Thyroid hormones have a fondamental role in fetal brain development. A goiter could be associated with fetal hyper- or hypothyroidy. Cordocentesis is not systematic. Depending on the clinical or ultrasound context and when doubt persists on the origin of the goiter, cordocentesis could be indicated.

In case of fetal hypothyroïdy, a treatment should be instaured after reducing of stopping the antithyroïdiens de synthèse (ATS). Fetal hyperthyroïdism can be treated with ATS. Perinatal treatment needs an experienced multidisciplinary team.

Fetal therapy in myelomeningocele

Myelomeningocele (MMC) corresponds to the non-closure of the neural tube which leads to the exposure of the spinal cord. Part of post-natal sequellas could be secondary to in utero exposure of the spinal cord and to the cerebral repercussion of the leakage of cerebral fluid from the defect itself.

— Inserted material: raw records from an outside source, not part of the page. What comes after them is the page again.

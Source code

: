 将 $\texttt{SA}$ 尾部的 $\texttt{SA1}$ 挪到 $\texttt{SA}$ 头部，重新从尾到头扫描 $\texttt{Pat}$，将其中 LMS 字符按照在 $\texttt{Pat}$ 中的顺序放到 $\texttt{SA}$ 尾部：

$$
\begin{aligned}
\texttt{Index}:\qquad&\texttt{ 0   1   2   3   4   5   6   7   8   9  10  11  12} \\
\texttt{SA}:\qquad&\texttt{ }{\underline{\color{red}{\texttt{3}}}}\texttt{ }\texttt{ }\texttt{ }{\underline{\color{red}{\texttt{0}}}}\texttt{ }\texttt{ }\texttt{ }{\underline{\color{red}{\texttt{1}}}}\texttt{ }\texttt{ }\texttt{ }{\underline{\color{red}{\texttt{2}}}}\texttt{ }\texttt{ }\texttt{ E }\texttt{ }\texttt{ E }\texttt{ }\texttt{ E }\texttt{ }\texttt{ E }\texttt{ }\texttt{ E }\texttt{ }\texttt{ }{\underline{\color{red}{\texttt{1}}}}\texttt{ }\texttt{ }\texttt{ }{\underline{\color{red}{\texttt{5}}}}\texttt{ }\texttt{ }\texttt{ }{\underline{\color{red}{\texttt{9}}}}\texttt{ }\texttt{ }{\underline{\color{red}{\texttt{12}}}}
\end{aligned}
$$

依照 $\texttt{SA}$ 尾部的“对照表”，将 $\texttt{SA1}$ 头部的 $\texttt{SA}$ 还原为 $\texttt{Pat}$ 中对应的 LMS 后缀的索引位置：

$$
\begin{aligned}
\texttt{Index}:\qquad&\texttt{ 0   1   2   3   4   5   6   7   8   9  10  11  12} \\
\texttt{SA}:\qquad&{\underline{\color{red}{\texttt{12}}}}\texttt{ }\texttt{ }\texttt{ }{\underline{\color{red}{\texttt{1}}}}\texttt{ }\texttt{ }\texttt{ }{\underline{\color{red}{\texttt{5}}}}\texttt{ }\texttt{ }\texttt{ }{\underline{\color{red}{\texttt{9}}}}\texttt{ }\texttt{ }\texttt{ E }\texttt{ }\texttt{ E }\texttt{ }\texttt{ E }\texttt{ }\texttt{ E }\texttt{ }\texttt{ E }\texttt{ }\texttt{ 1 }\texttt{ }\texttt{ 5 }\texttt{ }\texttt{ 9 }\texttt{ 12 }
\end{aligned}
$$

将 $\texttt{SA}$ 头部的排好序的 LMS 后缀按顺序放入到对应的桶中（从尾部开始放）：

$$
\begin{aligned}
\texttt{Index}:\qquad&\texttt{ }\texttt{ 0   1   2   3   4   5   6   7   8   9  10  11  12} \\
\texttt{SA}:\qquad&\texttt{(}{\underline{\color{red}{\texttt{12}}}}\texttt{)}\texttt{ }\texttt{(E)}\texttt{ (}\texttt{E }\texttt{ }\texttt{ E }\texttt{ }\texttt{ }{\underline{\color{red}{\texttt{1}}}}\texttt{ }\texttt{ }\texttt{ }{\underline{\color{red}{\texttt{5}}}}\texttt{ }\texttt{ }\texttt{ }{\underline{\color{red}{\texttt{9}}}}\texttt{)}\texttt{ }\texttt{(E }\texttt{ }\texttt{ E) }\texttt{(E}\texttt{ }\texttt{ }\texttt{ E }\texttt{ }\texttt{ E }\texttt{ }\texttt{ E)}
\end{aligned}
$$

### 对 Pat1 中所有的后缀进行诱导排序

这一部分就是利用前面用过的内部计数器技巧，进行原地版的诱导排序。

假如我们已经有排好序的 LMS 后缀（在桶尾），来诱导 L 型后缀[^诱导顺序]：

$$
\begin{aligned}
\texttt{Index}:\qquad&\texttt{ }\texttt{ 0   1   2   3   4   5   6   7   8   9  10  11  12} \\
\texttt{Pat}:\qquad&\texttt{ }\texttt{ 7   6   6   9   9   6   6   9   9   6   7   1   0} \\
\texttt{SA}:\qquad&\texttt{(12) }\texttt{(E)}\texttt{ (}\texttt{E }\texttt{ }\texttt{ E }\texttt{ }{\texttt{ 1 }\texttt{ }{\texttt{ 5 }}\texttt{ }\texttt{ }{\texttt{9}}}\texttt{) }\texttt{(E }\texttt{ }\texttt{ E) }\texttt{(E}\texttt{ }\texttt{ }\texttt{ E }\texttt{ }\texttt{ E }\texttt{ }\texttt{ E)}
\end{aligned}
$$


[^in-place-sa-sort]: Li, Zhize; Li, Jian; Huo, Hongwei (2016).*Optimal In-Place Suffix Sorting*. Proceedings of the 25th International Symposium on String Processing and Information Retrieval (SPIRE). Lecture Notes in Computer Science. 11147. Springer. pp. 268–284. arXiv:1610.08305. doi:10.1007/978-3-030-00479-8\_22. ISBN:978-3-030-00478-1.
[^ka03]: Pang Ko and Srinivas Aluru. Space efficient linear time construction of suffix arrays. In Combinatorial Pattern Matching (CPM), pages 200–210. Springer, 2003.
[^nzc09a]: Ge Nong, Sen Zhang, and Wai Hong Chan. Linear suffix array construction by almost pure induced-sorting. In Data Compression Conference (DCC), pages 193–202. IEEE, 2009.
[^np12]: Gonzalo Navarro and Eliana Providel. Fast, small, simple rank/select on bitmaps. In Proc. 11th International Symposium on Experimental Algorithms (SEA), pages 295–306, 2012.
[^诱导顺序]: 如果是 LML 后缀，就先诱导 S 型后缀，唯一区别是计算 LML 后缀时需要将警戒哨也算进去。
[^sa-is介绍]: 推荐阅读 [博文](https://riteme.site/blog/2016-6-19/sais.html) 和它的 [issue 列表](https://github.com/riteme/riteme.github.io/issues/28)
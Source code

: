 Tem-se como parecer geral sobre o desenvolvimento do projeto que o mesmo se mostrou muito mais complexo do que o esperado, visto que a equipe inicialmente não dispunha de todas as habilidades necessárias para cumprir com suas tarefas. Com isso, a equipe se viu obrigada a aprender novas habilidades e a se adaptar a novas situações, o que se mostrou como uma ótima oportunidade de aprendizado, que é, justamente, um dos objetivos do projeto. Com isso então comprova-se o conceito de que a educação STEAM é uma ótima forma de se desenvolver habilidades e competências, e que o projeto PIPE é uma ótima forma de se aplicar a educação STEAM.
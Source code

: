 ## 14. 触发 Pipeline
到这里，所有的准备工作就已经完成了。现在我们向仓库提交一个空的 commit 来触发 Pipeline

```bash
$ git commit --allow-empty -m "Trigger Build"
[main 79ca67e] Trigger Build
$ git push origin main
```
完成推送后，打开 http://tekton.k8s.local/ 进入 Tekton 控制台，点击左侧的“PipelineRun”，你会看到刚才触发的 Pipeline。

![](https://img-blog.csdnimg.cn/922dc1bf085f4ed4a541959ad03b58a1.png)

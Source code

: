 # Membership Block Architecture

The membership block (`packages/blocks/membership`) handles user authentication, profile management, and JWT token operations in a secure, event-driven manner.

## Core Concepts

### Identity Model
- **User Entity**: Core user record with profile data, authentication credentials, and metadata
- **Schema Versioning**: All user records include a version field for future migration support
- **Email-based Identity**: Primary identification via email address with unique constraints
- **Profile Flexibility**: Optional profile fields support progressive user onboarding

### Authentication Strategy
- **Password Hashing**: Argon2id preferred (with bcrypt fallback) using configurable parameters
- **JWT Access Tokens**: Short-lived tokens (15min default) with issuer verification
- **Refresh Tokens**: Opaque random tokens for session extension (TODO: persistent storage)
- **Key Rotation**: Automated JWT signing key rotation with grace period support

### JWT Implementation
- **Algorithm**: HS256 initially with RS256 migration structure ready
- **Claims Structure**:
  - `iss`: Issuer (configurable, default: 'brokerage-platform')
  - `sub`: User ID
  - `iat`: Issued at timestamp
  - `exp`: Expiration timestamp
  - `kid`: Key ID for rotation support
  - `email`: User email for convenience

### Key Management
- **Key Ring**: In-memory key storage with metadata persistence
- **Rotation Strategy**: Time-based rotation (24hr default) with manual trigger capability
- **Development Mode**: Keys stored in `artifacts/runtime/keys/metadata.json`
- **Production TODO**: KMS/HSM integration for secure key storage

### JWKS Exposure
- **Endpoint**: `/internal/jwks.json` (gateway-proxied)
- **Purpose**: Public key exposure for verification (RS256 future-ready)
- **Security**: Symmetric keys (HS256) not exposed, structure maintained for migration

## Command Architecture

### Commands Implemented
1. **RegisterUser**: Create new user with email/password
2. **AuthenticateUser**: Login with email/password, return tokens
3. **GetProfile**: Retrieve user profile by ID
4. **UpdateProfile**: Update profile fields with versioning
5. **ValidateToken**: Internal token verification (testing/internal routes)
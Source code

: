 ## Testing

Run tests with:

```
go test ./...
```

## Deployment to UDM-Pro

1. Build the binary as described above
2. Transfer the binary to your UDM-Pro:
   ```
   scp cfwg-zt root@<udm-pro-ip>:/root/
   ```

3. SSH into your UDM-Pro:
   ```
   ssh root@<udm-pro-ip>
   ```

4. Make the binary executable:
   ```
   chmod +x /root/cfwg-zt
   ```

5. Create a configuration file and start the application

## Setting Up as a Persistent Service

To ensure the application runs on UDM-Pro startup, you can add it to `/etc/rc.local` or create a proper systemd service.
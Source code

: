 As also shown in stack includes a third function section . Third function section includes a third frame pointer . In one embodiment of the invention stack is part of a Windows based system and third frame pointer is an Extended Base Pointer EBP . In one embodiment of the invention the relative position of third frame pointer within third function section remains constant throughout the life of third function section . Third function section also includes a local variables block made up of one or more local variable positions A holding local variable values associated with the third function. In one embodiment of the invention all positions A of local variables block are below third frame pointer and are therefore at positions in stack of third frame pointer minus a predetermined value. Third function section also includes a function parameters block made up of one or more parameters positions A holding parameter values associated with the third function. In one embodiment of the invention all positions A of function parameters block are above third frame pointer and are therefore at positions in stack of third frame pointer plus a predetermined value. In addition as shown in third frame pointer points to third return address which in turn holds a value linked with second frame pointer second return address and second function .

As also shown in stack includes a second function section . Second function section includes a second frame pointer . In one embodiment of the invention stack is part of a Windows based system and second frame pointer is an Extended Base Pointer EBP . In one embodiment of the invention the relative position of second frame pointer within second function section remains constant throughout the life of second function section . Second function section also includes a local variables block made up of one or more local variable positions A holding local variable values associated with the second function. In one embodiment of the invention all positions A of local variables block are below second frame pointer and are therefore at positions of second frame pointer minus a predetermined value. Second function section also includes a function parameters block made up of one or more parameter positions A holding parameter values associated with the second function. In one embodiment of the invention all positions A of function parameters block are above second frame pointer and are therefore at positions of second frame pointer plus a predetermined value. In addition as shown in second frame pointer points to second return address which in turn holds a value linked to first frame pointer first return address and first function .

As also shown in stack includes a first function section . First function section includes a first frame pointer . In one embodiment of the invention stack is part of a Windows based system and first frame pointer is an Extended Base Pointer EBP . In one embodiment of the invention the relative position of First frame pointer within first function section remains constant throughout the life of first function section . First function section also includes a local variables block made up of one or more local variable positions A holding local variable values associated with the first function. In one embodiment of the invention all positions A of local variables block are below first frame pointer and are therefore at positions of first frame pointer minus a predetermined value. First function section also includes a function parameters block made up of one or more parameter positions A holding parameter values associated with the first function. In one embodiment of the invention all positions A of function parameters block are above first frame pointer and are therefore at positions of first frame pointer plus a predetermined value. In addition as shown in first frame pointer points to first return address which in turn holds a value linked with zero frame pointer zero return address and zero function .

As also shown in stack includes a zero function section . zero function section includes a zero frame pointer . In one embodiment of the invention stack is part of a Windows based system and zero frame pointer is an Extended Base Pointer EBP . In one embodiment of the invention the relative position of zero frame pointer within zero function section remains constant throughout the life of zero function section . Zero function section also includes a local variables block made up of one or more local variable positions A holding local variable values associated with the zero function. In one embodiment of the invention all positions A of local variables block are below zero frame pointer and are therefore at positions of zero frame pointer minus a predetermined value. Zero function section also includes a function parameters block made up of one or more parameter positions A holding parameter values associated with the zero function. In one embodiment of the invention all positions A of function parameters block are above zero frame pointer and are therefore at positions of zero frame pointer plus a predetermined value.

A number of animal experiments have shown that surgical repair of the defect at mid-gestation is associated with reduction of post-natal sequellas.

These results have been confirmed in humans following the Management of Myelomeningocele Study (MOMS). However, open fetal surgical repair (with maternal laparotomy and hysterotomy) is associated with significant maternal and fetal morbidity.